** What you should do **
Scan the data below and state the number of lines that include the word "safe", adding no comment.
****
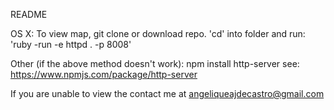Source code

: README

OS X:
To view map, git clone or download repo. 'cd' into folder and run:
'ruby -run -e httpd . -p 8008'

Other (if the above method doesn't work):
npm install http-server
see: https://www.npmjs.com/package/http-server

If you are unable to view the contact me at angeliqueajdecastro@gmail.com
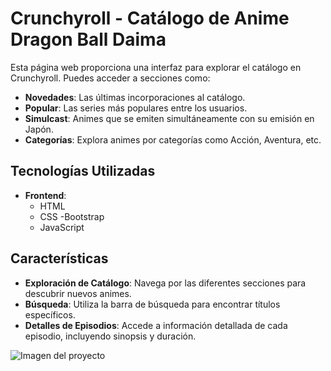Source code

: # Crunchyroll - Catálogo de Anime Dragon Ball Daima

Esta página web proporciona una interfaz para explorar el catálogo en Crunchyroll. Puedes acceder a secciones como:

- **Novedades**: Las últimas incorporaciones al catálogo.
- **Popular**: Las series más populares entre los usuarios.
- **Simulcast**: Animes que se emiten simultáneamente con su emisión en Japón.
- **Categorías**: Explora animes por categorías como Acción, Aventura, etc.

## Tecnologías Utilizadas

- **Frontend**:
  - HTML
  - CSS
  -Bootstrap
  - JavaScript

## Características

- **Exploración de Catálogo**: Navega por las diferentes secciones para descubrir nuevos animes.
- **Búsqueda**: Utiliza la barra de búsqueda para encontrar títulos específicos.
- **Detalles de Episodios**: Accede a información detallada de cada episodio, incluyendo sinopsis y duración.


![Imagen del proyecto](./img/page/capture.png)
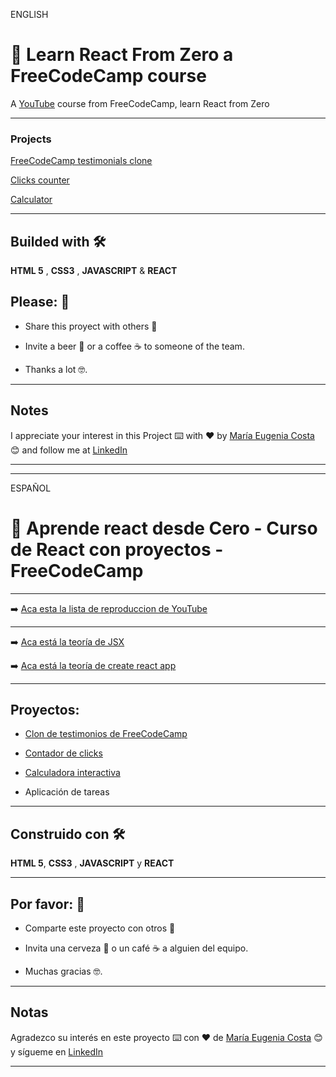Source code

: ENGLISH

# :book: Learn React From Zero a FreeCodeCamp course

A [YouTube](https://www.youtube.com/watch?v=6Jfk8ic3KVk&t=2s) course from FreeCodeCamp, learn React from Zero

---

### Projects

[FreeCodeCamp testimonials clone](https://github.com/eugenia1984/LearnReactFRomZeroFreeCodeCamp/tree/main/clon_de_testimonios)

[Clicks counter](https://github.com/eugenia1984/LearnReactFRomZeroFreeCodeCamp/tree/main/contador_de_clicks)


[Calculator](https://github.com/eugenia1984/LearnReactFRomZeroFreeCodeCamp/tree/main/calculadora)

---

## Builded with 🛠️

**HTML 5** , **CSS3** , **JAVASCRIPT** & **REACT**

## Please: 🎁

- Share this proyect with others 📢

- Invite a beer 🍺 or a coffee ☕ to someone of the team.

- Thanks a lot 🤓.

---

## Notes

I appreciate your interest in this Project ⌨️ with ❤️ by [María Eugenia Costa](https://github.com/eugenia1984) 😊 and follow me at [LinkedIn](http://www.linkedin.com/in/maríaeugeniacosta)

---

---

ESPAÑOL

# :book: Aprende react desde Cero - Curso de React con proyectos - FreeCodeCamp

---


:arrow_right: [Aca esta la lista de reproduccion de YouTube](https://www.youtube.com/watch?v=6Jfk8ic3KVk&t=2s)


---


:arrow_right: [Aca está la teoría de JSX](https://github.com/eugenia1984/LearnReactFRomZeroFreeCodeCamp/blob/main/teoria.md)


:arrow_right: [Aca está la teoría de create react app](https://github.com/eugenia1984/LearnReactFRomZeroFreeCodeCamp/blob/main/create_react_app.md)


---

## Proyectos:


- [Clon de testimonios de FreeCodeCamp](https://github.com/eugenia1984/LearnReactFRomZeroFreeCodeCamp/tree/main/clon_de_testimonios)


- [Contador de clicks](https://github.com/eugenia1984/LearnReactFRomZeroFreeCodeCamp/tree/main/contador_de_clicks)


- [Calculadora interactiva](https://github.com/eugenia1984/LearnReactFRomZeroFreeCodeCamp/tree/main/calculadora)


- Aplicación de tareas


---

## Construido con 🛠️

**HTML 5**, **CSS3** , **JAVASCRIPT** y **REACT**

---

## Por favor: 🎁

- Comparte este proyecto con otros 📢

- Invita una cerveza 🍺 o un café ☕ a alguien del equipo.

- Muchas gracias 🤓.

---

## Notas

Agradezco su interés en este proyecto ⌨️ con ❤️ de [María Eugenia Costa](https://github.com/eugenia1984) 😊 y sígueme en [LinkedIn](http://www.linkedin.com/in/maríaeugeniacosta)

---
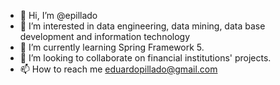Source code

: - 👋 Hi, I’m @epillado
- 👀 I’m interested in data engineering, data mining, data base development and information technology
- 🌱 I’m currently learning Spring Framework 5.
- 💞️ I’m looking to collaborate on financial institutions' projects.
- 📫 How to reach me eduardopillado@gmail.com

<!---
epillado/epillado is a ✨ special ✨ repository because its `README.md` (this file) appears on your GitHub profile.
You can click the Preview link to take a look at your changes.
--->
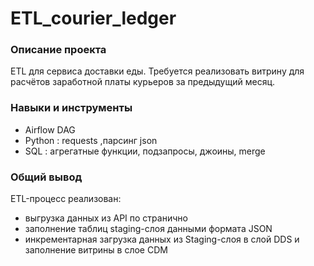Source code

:# ETL_courier_ledger

### Описание проекта
ETL для сервиса доставки еды. Требуется реализовать витрину для расчётов заработной платы курьеров за предыдущий месяц. 

### Навыки и инструменты
* Airflow DAG
* Python : requests ,парсинг json
* SQL : агрегатные функции, подзапросы, джоины, merge

### Общий вывод
ETL-процесс реализован:
- выгрузка данных из API по странично 
- заполнение таблиц staging-слоя данными формата JSON
- инкрементарная загрузка данных из Staging-слоя в слой DDS и заполнение витрины в слое CDM




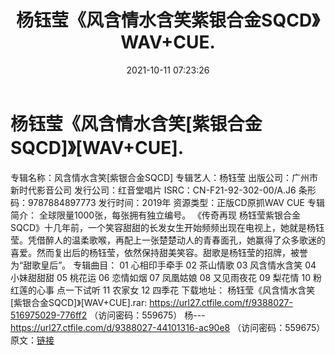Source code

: ﻿---
title: 杨钰莹《风含情水含笑紫银合金SQCD》WAV+CUE.
date: 2021-10-11 07:23:26
categories: WAV车载音乐、镜像
tags: 华语中文
---
# 杨钰莹《风含情水含笑[紫银合金SQCD]》[WAV+CUE].

专辑名称：风含情水含笑[紫银合金SQCD]
专辑艺人：杨钰莹
出版公司：广州市新时代影音公司
发行公司：红音堂唱片
ISRC：CN-F21-92-302-00/A.J6
条形码：9787884897773
发行时间：2019年
资源类型：正版CD原抓WAV CUE
专辑简介：
全球限量1000张，每张拥有独立编号。
《传奇再现
杨钰莹紫银合金SQCD》十几年前，一个笑容甜甜的长发女生开始频频出现在电视上，她就是杨钰莹。凭借醉人的温柔歌喉，再配上一张楚楚动人的青春面孔，她赢得了众多歌迷的喜爱。然而复出后的杨钰莹，依然保持甜美笑容。甜歌是杨钰莹的招牌，被誉为“甜歌皇后”。
专辑曲目：
01 心相印手牵手
02 茶山情歌
03 风含情水含笑
04 小妹甜甜甜
05 桃花运
06 恋情如烟
07 凤凰姑娘
08 又见雨夜花
09 梨花情
10 粉红莲的心事
点一下试听
11 农家女
12 四季花
下载地址：
杨钰莹《风含情水含笑[紫银合金SQCD]》[WAV+CUE].rar: https://url27.ctfile.com/f/9388027-516975029-776ff2
（访问密码：559675）
杨---
https://url27.ctfile.com/d/9388027-44101316-ac90e8
（访问密码：559675）
原文：[链接](https://blog.sina.com.cn/s/blog_1647c7e7601030ud6.html)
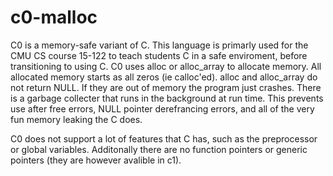 # c0-malloc

C0 is a memory-safe variant of C.
This language is primarly used for the CMU CS course 15-122 to teach students C in a safe enviroment, before transitioning to using C.
C0 uses alloc or alloc_array to allocate memory.
All allocated memory starts as all zeros (ie calloc'ed).
alloc and alloc_array do not return NULL.
If they are out of memory the program just crashes.
There is a garbage collecter that runs in the background at run time. 
This prevents use after free errors, NULL pointer derefrancing errors, and all of the very fun memory leaking the C does.

C0 does not support a lot of features that C has, such as the preprocessor or global variables.
Additonally there are no function pointers or generic pointers (they are however avalible in c1).
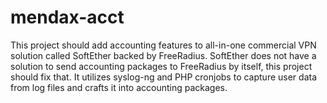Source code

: # mendax-acct
This project should add accounting features to all-in-one commercial VPN solution called SoftEther backed by FreeRadius. SoftEther does not have a solution to send accounting packages to FreeRadius by itself, this project should fix that. It utilizes syslog-ng and PHP cronjobs to capture user data from log files and crafts it into accounting packages.

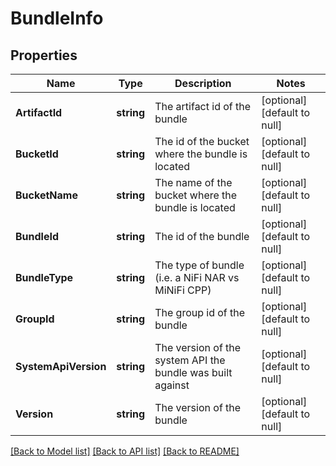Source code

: # BundleInfo

## Properties
Name | Type | Description | Notes
------------ | ------------- | ------------- | -------------
**ArtifactId** | **string** | The artifact id of the bundle | [optional] [default to null]
**BucketId** | **string** | The id of the bucket where the bundle is located | [optional] [default to null]
**BucketName** | **string** | The name of the bucket where the bundle is located | [optional] [default to null]
**BundleId** | **string** | The id of the bundle | [optional] [default to null]
**BundleType** | **string** | The type of bundle (i.e. a NiFi NAR vs MiNiFi CPP) | [optional] [default to null]
**GroupId** | **string** | The group id of the bundle | [optional] [default to null]
**SystemApiVersion** | **string** | The version of the system API the bundle was built against | [optional] [default to null]
**Version** | **string** | The version of the bundle | [optional] [default to null]

[[Back to Model list]](../README.md#documentation-for-models) [[Back to API list]](../README.md#documentation-for-api-endpoints) [[Back to README]](../README.md)

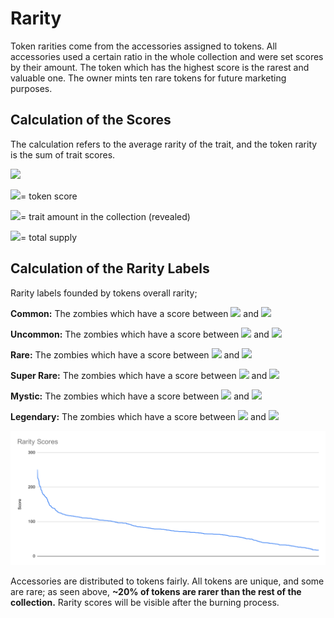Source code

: # Rarity

Token rarities come from the accessories assigned to tokens. All accessories used a certain ratio in the whole collection and were set scores by their amount. The token which has the highest score is the rarest and valuable one. The owner mints ten rare tokens for future marketing purposes.

## Calculation of the Scores

The calculation refers to the average rarity of the trait, and the token rarity is the sum of trait scores.

<img src="https://render.githubusercontent.com/render/math?math=\Huge x = 1/(n/t)">

<img src="https://render.githubusercontent.com/render/math?math=\Large x">= token score

<img src="https://render.githubusercontent.com/render/math?math=\Large n">= trait amount in the collection (revealed)

<img src="https://render.githubusercontent.com/render/math?math=\Large t">= total supply


## Calculation of the Rarity Labels

Rarity labels founded by tokens overall rarity;

**Common:** The zombies which have a score between <img src="https://render.githubusercontent.com/render/math?math=\large (n/100) * 0"> and <img src="https://render.githubusercontent.com/render/math?math=\large (n/100) * 54.99">

**Uncommon:** The zombies which have a score between <img src="https://render.githubusercontent.com/render/math?math=\large (n/100) * 55.0"> and <img src="https://render.githubusercontent.com/render/math?math=\large (n/100) * 69.99">

**Rare:** The zombies which have a score between <img src="https://render.githubusercontent.com/render/math?math=\large (n/100) * 70.0"> and <img src="https://render.githubusercontent.com/render/math?math=\large (n/100) * 81.99">

**Super Rare:** The zombies which have a score between <img src="https://render.githubusercontent.com/render/math?math=\large (n/100) * 82.0"> and <img src="https://render.githubusercontent.com/render/math?math=\large (n/100) * 90.99">

**Mystic:** The zombies which have a score between <img src="https://render.githubusercontent.com/render/math?math=\large (n/100) * 91.0"> and <img src="https://render.githubusercontent.com/render/math?math=\large (n/100) * 96.99">

**Legendary:** The zombies which have a score between <img src="https://render.githubusercontent.com/render/math?math=\large (n/100) * 97.0"> and <img src="https://render.githubusercontent.com/render/math?math=\large (n/100) * 100">

![Rarity chart (based on minted 3024 tokens)](images/rarity-chart.svg)

Accessories are distributed to tokens fairly. All tokens are unique, and some are rare; as seen above, **\~20% of tokens are rarer than the rest of the collection.** Rarity scores will be visible after the burning process.
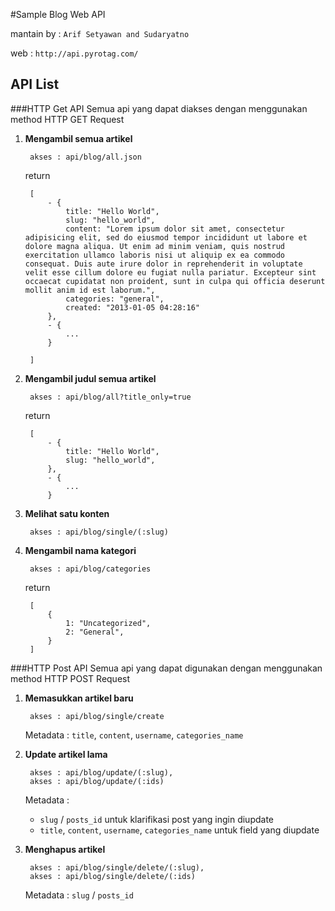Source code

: #Sample Blog Web API

mantain by : `Arif Setyawan and Sudaryatno`

web : `http://api.pyrotag.com/`

## API List

###HTTP Get API
Semua api yang dapat diakses dengan menggunakan method HTTP GET Request

1. **Mengambil semua artikel**

		akses : api/blog/all.json
	return
		
		[
			- {
				title: "Hello World", 
				slug: "hello_world",
				content: "Lorem ipsum dolor sit amet, consectetur adipisicing elit, sed do eiusmod tempor incididunt ut labore et dolore magna aliqua. Ut enim ad minim veniam, quis nostrud exercitation ullamco laboris nisi ut aliquip ex ea commodo consequat. Duis aute irure dolor in reprehenderit in voluptate velit esse cillum dolore eu fugiat nulla pariatur. Excepteur sint occaecat cupidatat non proident, sunt in culpa qui officia deserunt mollit anim id est laborum.",
				categories: "general",
				created: "2013-01-05 04:28:16"
			},
			- {
				...
			}
			
		]

2. **Mengambil judul semua artikel**

		akses : api/blog/all?title_only=true
	return 
		
		[
			- {
				title: "Hello World",
				slug: "hello_world",
			},
			- {
				...
			}
				
		

3. **Melihat satu konten**

		akses : api/blog/single/(:slug)

4. **Mengambil nama kategori**

		akses : api/blog/categories
	return
		
		[
			{
				1: "Uncategorized",
				2: "General",
			}
		]


###HTTP Post API
Semua api yang dapat digunakan dengan menggunakan method HTTP POST Request

1. **Memasukkan artikel baru**

		akses : api/blog/single/create
	Metadata :
	`title`, `content`, `username`, `categories_name`

2. **Update artikel lama**
		
		akses : api/blog/update/(:slug),
		akses : api/blog/update/(:ids)
	Metadata :
	
	- `slug` / `posts_id` untuk klarifikasi post yang ingin diupdate
	- `title`, `content`, `username`, `categories_name` untuk field yang diupdate
		

3. **Menghapus artikel**

		akses : api/blog/single/delete/(:slug),
		akses : api/blog/single/delete/(:ids)
	Metadata :
	`slug` / `posts_id`
		
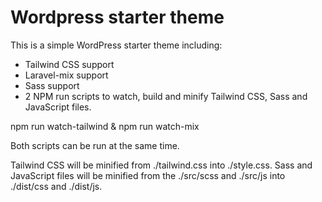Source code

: # Wordpress starter theme

This is a simple WordPress starter theme including:
* Tailwind CSS support
* Laravel-mix support
* Sass support
* 2 NPM run scripts to watch, build and minify Tailwind CSS, Sass and JavaScript files.

npm run watch-tailwind & npm run watch-mix

Both scripts can be run at the same time. 

Tailwind CSS will be minified from ./tailwind.css into ./style.css.
Sass and JavaScript files will be minified from the ./src/scss and ./src/js into ./dist/css and ./dist/js.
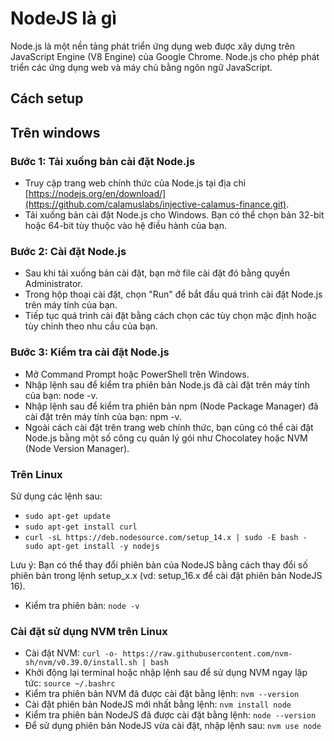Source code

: # NodeJS là gì

Node.js là một nền tảng phát triển ứng dụng web được xây dựng trên JavaScript Engine (V8 Engine) của Google Chrome. Node.js cho phép phát triển các ứng dụng web và máy chủ bằng ngôn ngữ JavaScript. 

## Cách setup

## Trên windows

### Bước 1: Tải xuống bản cài đặt Node.js

- Truy cập trang web chính thức của Node.js tại địa chỉ [https://nodejs.org/en/download/](https://github.com/calamuslabs/injective-calamus-finance.git).
- Tải xuống bản cài đặt Node.js cho Windows. Bạn có thể chọn bản 32-bit hoặc 64-bit tùy thuộc vào hệ điều hành của bạn.
### Bước 2: Cài đặt Node.js

- Sau khi tải xuống bản cài đặt, bạn mở file cài đặt đó bằng quyền Administrator.
- Trong hộp thoại cài đặt, chọn "Run" để bắt đầu quá trình cài đặt Node.js trên máy tính của bạn.
- Tiếp tục quá trình cài đặt bằng cách chọn các tùy chọn mặc định hoặc tùy chỉnh theo nhu cầu của bạn.
### Bước 3: Kiểm tra cài đặt Node.js

- Mở Command Prompt hoặc PowerShell trên Windows.
- Nhập lệnh sau để kiểm tra phiên bản Node.js đã cài đặt trên máy tính của bạn: node -v.
- Nhập lệnh sau để kiểm tra phiên bản npm (Node Package Manager) đã cài đặt trên máy tính của bạn: npm -v.
- Ngoài cách cài đặt trên trang web chính thức, bạn cũng có thể cài đặt Node.js bằng một số công cụ quản lý gói như Chocolatey hoặc NVM (Node Version Manager).

### Trên Linux

Sử dụng các lệnh sau:
- `sudo apt-get update`
- `sudo apt-get install curl`
- `curl -sL https://deb.nodesource.com/setup_14.x | sudo -E bash -
  sudo apt-get install -y nodejs`

Lưu ý: Bạn có thể thay đổi phiên bản của NodeJS bằng cách thay đổi số phiên bản trong lệnh setup_x.x (vd: setup_16.x để cài đặt phiên bản NodeJS 16).

- Kiểm tra phiên bản: `node -v`

### Cài đặt sử dụng NVM trên Linux

- Cài đặt NVM: `curl -o- https://raw.githubusercontent.com/nvm-sh/nvm/v0.39.0/install.sh | bash`
- Khởi động lại terminal hoặc nhập lệnh sau để sử dụng NVM ngay lập tức: `source ~/.bashrc`
- Kiểm tra phiên bản NVM đã được cài đặt bằng lệnh: `nvm --version`
- Cài đặt phiên bản NodeJS mới nhất bằng lệnh: `nvm install node`
- Kiểm tra phiên bản NodeJS đã được cài đặt bằng lệnh: `node --version`
- Để sử dụng phiên bản NodeJS vừa cài đặt, nhập lệnh sau: `nvm use node`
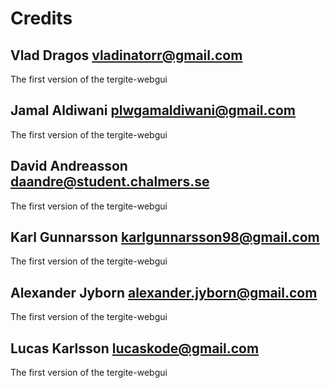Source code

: # Credits

## Vlad Dragos <vladinatorr@gmail.com>

The first version of the tergite-webgui

## Jamal Aldiwani <plwgamaldiwani@gmail.com>

The first version of the tergite-webgui

## David Andreasson <daandre@student.chalmers.se>

The first version of the tergite-webgui

## Karl Gunnarsson <karlgunnarsson98@gmail.com>

The first version of the tergite-webgui

## Alexander Jyborn <alexander.jyborn@gmail.com>

The first version of the tergite-webgui

## Lucas Karlsson <lucaskode@gmail.com>

The first version of the tergite-webgui
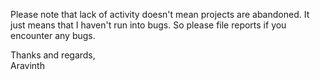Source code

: Please note that lack of activity doesn't mean projects are abandoned.
It just means that I haven't run into bugs. So please file reports if
you encounter any bugs.

Thanks and regards,
<br />
Aravinth
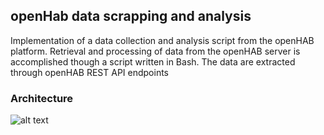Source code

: ## openHab data scrapping and analysis

Implementation of a data collection and analysis script from the openHAB platform. Retrieval and processing of data from the openHAB server is accomplished though a script written in Bash. The data are extracted through openHAB REST API endpoints

### Architecture 
![alt text](https://github.com/[username]/[reponame]/blob/[branch]/image.jpg?raw=true)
****
** Reply to the task **
2